A wolf can never become a sheep no matter how many times they tell you that they are sheep. A seat at the table will be reserved for those want to look like a sheep while carrying out the actions of the wolf. If you don't howl then you will be eaten or replaced. Until physicians truly lead we will be dependent on others to change.. always wonder why we don't change ourselves. Instead we rely on the hope that VC, PE or boards will suddenly see that money doesn't fix medicine, it just makes it far worse.

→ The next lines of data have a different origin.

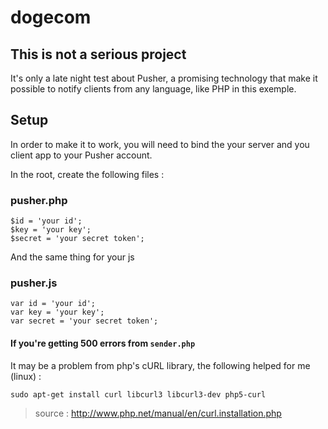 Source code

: dogecom
=======

## This is not a serious project

It's only a late night test about Pusher, a promising technology that make it possible to notify clients from any language, like PHP in this exemple.

## Setup

In order to make it to work, you will need to bind the your server and you client app to your Pusher account.

In the root, create the following files :

### pusher.php
    $id = 'your id';
    $key = 'your key';
    $secret = 'your secret token';

And the same thing for your js

### pusher.js
    var id = 'your id';
    var key = 'your key';
    var secret = 'your secret token';

#### If you're getting 500 errors from `sender.php`

It may be a problem from php's cURL library, the following helped for me (linux) :

`sudo apt-get install curl libcurl3 libcurl3-dev php5-curl`

> source : http://www.php.net/manual/en/curl.installation.php

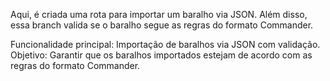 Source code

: Aqui, é criada uma rota para importar um baralho via JSON. Além disso, essa branch valida se o baralho segue as regras do formato Commander.

Funcionalidade principal: Importação de baralhos via JSON com validação.
Objetivo: Garantir que os baralhos importados estejam de acordo com as regras do formato Commander.
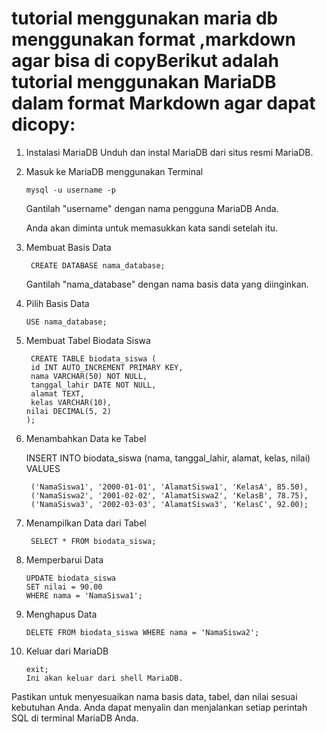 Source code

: # tutorial menggunakan maria db menggunakan format ,markdown agar bisa di copyBerikut adalah tutorial menggunakan MariaDB dalam format Markdown agar dapat dicopy:

1. Instalasi MariaDB
    Unduh dan instal MariaDB dari situs resmi MariaDB.
2. Masuk ke MariaDB menggunakan Terminal
   
       mysql -u username -p
   Gantilah "username" dengan nama pengguna MariaDB Anda.
   
   Anda akan diminta untuk memasukkan kata sandi setelah itu.
4. Membuat Basis Data
   
        CREATE DATABASE nama_database;
   
   Gantilah "nama_database" dengan nama basis data yang diinginkan.
   
6. Pilih Basis Data
   
       USE nama_database;
   
8. Membuat Tabel Biodata Siswa
   
        CREATE TABLE biodata_siswa (
        id INT AUTO_INCREMENT PRIMARY KEY,
        nama VARCHAR(50) NOT NULL,
        tanggal_lahir DATE NOT NULL,
        alamat TEXT,
        kelas VARCHAR(10),
       nilai DECIMAL(5, 2)
       );
10. Menambahkan Data ke Tabel
    
    INSERT INTO biodata_siswa (nama, tanggal_lahir, alamat, kelas, nilai)
    VALUES
    
         ('NamaSiswa1', '2000-01-01', 'AlamatSiswa1', 'KelasA', 85.50),
         ('NamaSiswa2', '2001-02-02', 'AlamatSiswa2', 'KelasB', 78.75),
         ('NamaSiswa3', '2002-03-03', 'AlamatSiswa3', 'KelasC', 92.00);
12. Menampilkan Data dari Tabel
    
    
         SELECT * FROM biodata_siswa;
    
14. Memperbarui Data
    
        UPDATE biodata_siswa
        SET nilai = 90.00
        WHERE nama = 'NamaSiswa1';
    
16. Menghapus Data
    
        DELETE FROM biodata_siswa WHERE nama = 'NamaSiswa2';
    
18. Keluar dari MariaDB
    
        exit;
        Ini akan keluar dari shell MariaDB.


   Pastikan untuk menyesuaikan nama basis data, tabel, dan nilai sesuai kebutuhan Anda. Anda dapat menyalin dan menjalankan setiap perintah SQL di terminal MariaDB Anda.







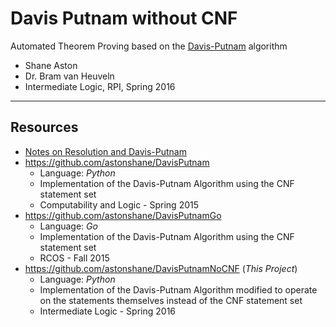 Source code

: # Davis Putnam without CNF
Automated Theorem Proving based on the [Davis-Putnam](https://en.wikipedia.org/wiki/Davis%E2%80%93Putnam_algorithm?oldformat=true) algorithm

* Shane Aston
* Dr. Bram van Heuveln
* Intermediate Logic, RPI, Spring 2016

---

## Resources
* [Notes on Resolution and Davis-Putnam](https://www.google.com/url?sa=t&rct=j&q=&esrc=s&source=web&cd=4&cad=rja&uact=8&ved=0ahUKEwi5lbb6s9_LAhVBOSYKHZreCEMQFggtMAM&url=http%3A%2F%2Fwww.rpi.edu%2F~heuveb%2Fteaching%2FLogic%2FInterLogic%2FNotes%2FATP.ppt&usg=AFQjCNHkslzpLK4PeenEpD5x523sslbEKQ&sig2=Le_yfNjm-IHvXzjF1wHLcw)
* <https://github.com/astonshane/DavisPutnam>
    - Language: _Python_
    - Implementation of the Davis-Putnam Algorithm using the CNF statement set
    - Computability and Logic - Spring 2015
* <https://github.com/astonshane/DavisPutnamGo>
    - Language: _Go_
    - Implementation of the Davis-Putnam Algorithm using the CNF statement set
    - RCOS - Fall 2015
* <https://github.com/astonshane/DavisPutnamNoCNF> (_This Project_)
    - Language: _Python_
    - Implementation of the Davis-Putnam Algorithm modified to operate on the statements themselves instead of the CNF statement set
    - Intermediate Logic - Spring 2016
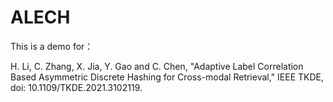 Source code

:# ALECH
This is a demo for：

H. Li, C. Zhang, X. Jia, Y. Gao and C. Chen, "Adaptive Label Correlation Based Asymmetric Discrete Hashing for Cross-modal Retrieval," IEEE TKDE, doi: 10.1109/TKDE.2021.3102119.
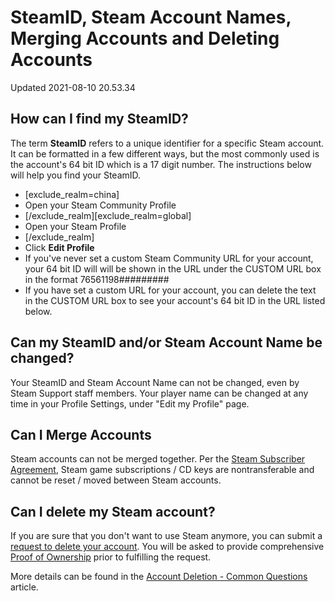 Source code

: # SteamID, Steam Account Names, Merging Accounts and Deleting Accounts
Updated 2021-08-10 20.53.34

## How can I find my SteamID?
The term **SteamID** refers to a unique identifier for a specific Steam account. It can be formatted in a few different ways, but the most commonly used is the account's 64 bit ID which is a 17 digit number. The instructions below will help you find your SteamID.  
  

* [exclude_realm=china]
* Open your Steam Community Profile
* [/exclude_realm][exclude_realm=global]
* Open your Steam Profile
* [/exclude_realm]
* Click **Edit Profile**
* If you've never set a custom Steam Community URL for your account, your 64 bit ID will will be shown in the URL under the CUSTOM URL box in the format 76561198#########
* If you have set a custom URL for your account, you can delete the text in the CUSTOM URL box to see your account's 64 bit ID in the URL listed below.

  
  
  
## Can my SteamID and/or Steam Account Name be changed?
  
Your SteamID and Steam Account Name can not be changed, even by Steam Support staff members. Your player name can be changed at any time in your Profile Settings, under "Edit my Profile" page.  
  
  
## Can I Merge Accounts
Steam accounts can not be merged together. Per the [Steam Subscriber Agreement](http://store.steampowered.com/subscriber_agreement/), Steam game subscriptions / CD keys are nontransferable and cannot be reset / moved between Steam accounts.  
  
  
## Can I delete my Steam account?
If you are sure that you don't want to use Steam anymore, you can submit a [request to delete your account](https://help.steampowered.com/en/wizard/HelpDeleteAccount). You will be asked to provide comprehensive [Proof of Ownership](https://help.steampowered.com/en/faqs/view/40A0-8B4B-B54B-C51A) prior to fulfilling the request.  
  
More details can be found in the [Account Deletion - Common Questions](https://help.steampowered.com/en/faqs/view/21A6-7C93-6CFE-100B) article.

Sean K. Shahkarami, CPA, CFF, MAc

Elevating Healthcare Strategy by Maximizing Enterprise Value through Transparency, Precision, and Clarity

7mo

PE in HC is not necessarily a bad thing but don't mistake PE in HC means restoring doctor-patient relationships. PE in HC is about profitability, first and foremost, as it should be. Profitability means sustainability. The relationship between patients and providers drive profitability so I am sure it will be a core focus. But don't skip over the business aspect. PE and HC are both big business. Telling yourself or anyone else something different is naive at best and manipulative at worst.

Dheeraj Raina, MD, MBA

Physician leader with a track record of executing multiple successful initiatives at the intersection of physical health, behavioral health and addiction. Mentor, coach and manager of other physician leaders.

7mo

GC states that they plan on converting Summa Health into a for-profit system. The purpose of a for-profit system has nothing to do with resurrecting the doctor-patient relationship. Not that not-for-profit systems are altruistic. But whenever we hear of health systems doing good work in terms of balancing cost and quality of care, for-profit systems don’t really make the cut. So let’s not drink the Kool-aid that GC is giving out free by the gallons.

Bo Bergstrom 🌎

Entrepreneur who loves 0 to 1, AI, Healthcare, and Web 3 | Writer🖍 | Veteran | Specialize in Incubation, Concept Development, and New Venture Initiatives

7mo

Benjamin Schwartz, MD, MBA I’m curious to “why” you think they will “resurrect the doctor-patient relationship”? VCs are just as beholden as PE to the fiduciary “duty of loyalty” that requires them to put profit above patient outcomes, provider welfare, and the doctor-patient relationship. In my mind, that means they will only if it makes them money… which hasn’t proven to be the case in the rest of for-profit healthcare.